See, here's the thing. There is just so much talent to go around. Yes, some players are smarter, and some are faster. Bill focuses on the ones who are smarter. Maybe they have other attributes, but they also understand the game. And he happens to have a QB who makes very few mistakes.
And coaching for the most part is coaching. Is Bill a better coach? No, but I believe he gives his teams his players two edges: (1) he gets them all to play as a team, and no one gets paid more than anyone else (with a few possible exceptions like Tom Brady). So, there's a certain amount of amicable camraderie that happens because they are a team. He lets them leave if they want to make more money, but with his coaching style they succeed, and often want to hang around. They money is good, but not as good as elsewhere, but they're always competitive.
And (2) Bill understands the rules of the game and uses them and/or exploits them. And because he has smart players, he gets them to to understand the rules and take advantage of them, too. Let's go back to a game a few years ago where the Colts travelled to Boston for a playoff game. In that game, every Colts receiever was mugged, held, or otherwise interfered with. The Colts argued, but the refs "let them play." Bill knew that the officials didn't usually flag interference in the playoffs, so he gameplanned for it.
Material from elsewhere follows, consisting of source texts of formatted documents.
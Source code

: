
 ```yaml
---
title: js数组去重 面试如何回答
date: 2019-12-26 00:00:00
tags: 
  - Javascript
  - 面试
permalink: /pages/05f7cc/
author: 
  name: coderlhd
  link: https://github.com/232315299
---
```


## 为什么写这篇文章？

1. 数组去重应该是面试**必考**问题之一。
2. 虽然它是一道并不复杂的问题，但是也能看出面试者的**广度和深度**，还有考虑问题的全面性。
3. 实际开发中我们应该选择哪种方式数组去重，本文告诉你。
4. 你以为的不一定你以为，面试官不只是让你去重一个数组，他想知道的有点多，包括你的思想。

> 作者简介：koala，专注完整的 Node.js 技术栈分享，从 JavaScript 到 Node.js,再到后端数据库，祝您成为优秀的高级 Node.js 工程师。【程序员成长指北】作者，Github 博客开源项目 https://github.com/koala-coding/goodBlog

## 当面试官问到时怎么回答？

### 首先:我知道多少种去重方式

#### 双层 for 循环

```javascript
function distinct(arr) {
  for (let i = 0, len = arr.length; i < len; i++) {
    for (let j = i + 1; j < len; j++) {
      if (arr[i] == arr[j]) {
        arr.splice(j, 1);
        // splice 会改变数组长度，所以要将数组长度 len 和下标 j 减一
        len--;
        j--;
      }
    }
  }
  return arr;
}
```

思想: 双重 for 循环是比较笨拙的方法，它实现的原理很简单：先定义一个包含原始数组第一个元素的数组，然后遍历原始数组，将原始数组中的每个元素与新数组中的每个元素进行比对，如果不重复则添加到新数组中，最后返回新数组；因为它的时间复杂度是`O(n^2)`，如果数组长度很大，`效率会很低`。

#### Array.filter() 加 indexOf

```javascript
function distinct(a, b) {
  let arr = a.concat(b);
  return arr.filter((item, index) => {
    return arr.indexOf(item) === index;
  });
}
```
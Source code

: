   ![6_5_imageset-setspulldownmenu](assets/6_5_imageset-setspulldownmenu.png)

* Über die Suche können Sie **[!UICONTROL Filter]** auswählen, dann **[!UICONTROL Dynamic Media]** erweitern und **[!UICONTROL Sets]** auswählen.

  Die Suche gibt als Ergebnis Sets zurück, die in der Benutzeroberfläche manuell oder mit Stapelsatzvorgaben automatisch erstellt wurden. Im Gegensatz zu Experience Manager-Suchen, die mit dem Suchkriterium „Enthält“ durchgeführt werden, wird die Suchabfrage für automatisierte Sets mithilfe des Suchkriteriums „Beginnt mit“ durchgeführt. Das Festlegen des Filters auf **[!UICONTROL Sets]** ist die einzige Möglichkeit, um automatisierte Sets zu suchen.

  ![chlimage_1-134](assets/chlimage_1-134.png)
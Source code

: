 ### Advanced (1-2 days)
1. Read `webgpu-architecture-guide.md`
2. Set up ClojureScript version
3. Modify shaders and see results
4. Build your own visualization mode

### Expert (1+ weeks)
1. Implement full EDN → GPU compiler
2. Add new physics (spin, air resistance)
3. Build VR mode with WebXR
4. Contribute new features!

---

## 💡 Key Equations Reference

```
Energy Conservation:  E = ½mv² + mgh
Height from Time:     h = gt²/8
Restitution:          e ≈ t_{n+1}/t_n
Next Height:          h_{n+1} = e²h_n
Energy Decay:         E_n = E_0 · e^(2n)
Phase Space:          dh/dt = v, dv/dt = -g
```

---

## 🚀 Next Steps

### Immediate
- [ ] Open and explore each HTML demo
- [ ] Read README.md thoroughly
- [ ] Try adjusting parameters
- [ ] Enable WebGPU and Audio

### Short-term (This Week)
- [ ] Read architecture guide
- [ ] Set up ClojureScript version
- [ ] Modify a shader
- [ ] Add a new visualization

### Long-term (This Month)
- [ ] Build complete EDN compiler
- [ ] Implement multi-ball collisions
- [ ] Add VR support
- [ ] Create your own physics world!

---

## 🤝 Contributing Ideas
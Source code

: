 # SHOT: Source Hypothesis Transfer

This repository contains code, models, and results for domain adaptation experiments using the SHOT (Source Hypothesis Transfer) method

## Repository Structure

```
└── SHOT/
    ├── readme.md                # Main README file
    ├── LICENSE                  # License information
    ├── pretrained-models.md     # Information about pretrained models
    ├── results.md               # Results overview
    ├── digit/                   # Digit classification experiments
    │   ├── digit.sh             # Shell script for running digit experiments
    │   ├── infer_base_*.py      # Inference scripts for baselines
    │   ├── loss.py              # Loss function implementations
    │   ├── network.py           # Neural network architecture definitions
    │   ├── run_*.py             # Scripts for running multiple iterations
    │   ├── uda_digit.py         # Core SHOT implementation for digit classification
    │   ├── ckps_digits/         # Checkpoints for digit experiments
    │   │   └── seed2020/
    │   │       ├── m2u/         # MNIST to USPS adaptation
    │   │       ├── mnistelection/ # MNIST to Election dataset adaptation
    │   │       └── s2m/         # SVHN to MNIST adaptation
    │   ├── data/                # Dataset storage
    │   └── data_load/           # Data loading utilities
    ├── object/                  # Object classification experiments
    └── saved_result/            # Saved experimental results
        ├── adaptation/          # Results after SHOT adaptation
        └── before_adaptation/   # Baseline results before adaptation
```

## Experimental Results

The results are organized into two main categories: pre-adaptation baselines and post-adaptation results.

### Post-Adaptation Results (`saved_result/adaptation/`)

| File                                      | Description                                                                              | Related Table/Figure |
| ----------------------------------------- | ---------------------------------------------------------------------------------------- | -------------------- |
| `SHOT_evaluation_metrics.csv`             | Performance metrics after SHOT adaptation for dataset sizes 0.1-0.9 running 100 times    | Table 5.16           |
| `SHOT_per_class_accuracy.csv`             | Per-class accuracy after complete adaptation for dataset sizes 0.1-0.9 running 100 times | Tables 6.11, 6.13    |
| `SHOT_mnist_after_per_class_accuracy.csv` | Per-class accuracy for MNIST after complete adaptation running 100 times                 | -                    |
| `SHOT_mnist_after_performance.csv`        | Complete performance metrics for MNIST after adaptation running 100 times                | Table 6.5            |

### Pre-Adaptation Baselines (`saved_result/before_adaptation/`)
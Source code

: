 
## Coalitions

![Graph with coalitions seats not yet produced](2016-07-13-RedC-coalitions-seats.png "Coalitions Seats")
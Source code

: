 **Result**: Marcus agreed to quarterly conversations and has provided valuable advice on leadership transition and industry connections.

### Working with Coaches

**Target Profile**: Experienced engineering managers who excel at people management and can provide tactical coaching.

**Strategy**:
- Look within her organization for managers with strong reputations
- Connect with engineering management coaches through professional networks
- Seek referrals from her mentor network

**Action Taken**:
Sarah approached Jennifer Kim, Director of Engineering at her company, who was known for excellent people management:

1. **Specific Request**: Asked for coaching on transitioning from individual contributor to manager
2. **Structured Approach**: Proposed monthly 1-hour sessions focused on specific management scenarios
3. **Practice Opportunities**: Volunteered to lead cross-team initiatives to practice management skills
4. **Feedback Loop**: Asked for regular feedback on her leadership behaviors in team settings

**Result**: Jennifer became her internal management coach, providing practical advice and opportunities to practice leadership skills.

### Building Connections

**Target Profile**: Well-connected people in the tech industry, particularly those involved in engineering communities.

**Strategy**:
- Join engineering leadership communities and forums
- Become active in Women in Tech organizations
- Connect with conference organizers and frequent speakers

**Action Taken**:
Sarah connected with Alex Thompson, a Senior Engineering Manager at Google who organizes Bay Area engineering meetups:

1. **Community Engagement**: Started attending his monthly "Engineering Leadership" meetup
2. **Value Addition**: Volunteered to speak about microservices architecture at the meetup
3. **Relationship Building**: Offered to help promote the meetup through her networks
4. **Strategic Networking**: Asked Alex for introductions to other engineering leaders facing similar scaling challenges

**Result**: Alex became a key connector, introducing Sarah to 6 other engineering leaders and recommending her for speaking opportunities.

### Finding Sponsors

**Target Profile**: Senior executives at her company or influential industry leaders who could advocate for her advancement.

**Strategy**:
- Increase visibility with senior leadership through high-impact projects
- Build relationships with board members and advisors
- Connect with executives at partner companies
Was he right or wrong? Who knows, but he exploited the rules.
Look at the playoff game they played against the Colts this year. If you watch carefully, on the TD the Pats lineman scored before the half, you'll see Maroney fumble, and a wideout comes in and rather than dive onto the ball, he swats it toward the endzone. Do you think that was coached? I do. If they get away with it, its a TD. If they don't - and the odds say they will get away with it because he was diving on the pile - its a penalty and they get another try. Where's the harm?
And so, I believe he coaches his players to play just to the edge of the rules. Play to the whistle. Everyone be active on every play or you hit the bench. And here are some specific rules you want to try and work on (so if it says the o-lineman can grab a jersey and user leverage in this way, they do just that, and maybe a little bit more). It gives him the advantage.
And it gives his team an advantage when they play everyone else who is *following* the rules. 31 teams the same. One slightly different. Its easy to see why he can literally pluck players off the street and have them succeed.
Its not coaching. Its not really cheating. Its maximizing the potential under a set of rules the way no one else does. The only way to overcome it is for another coach to employ the same tactics, or for the NFL to watch for it and start calling them closer or fining him for certain tactics.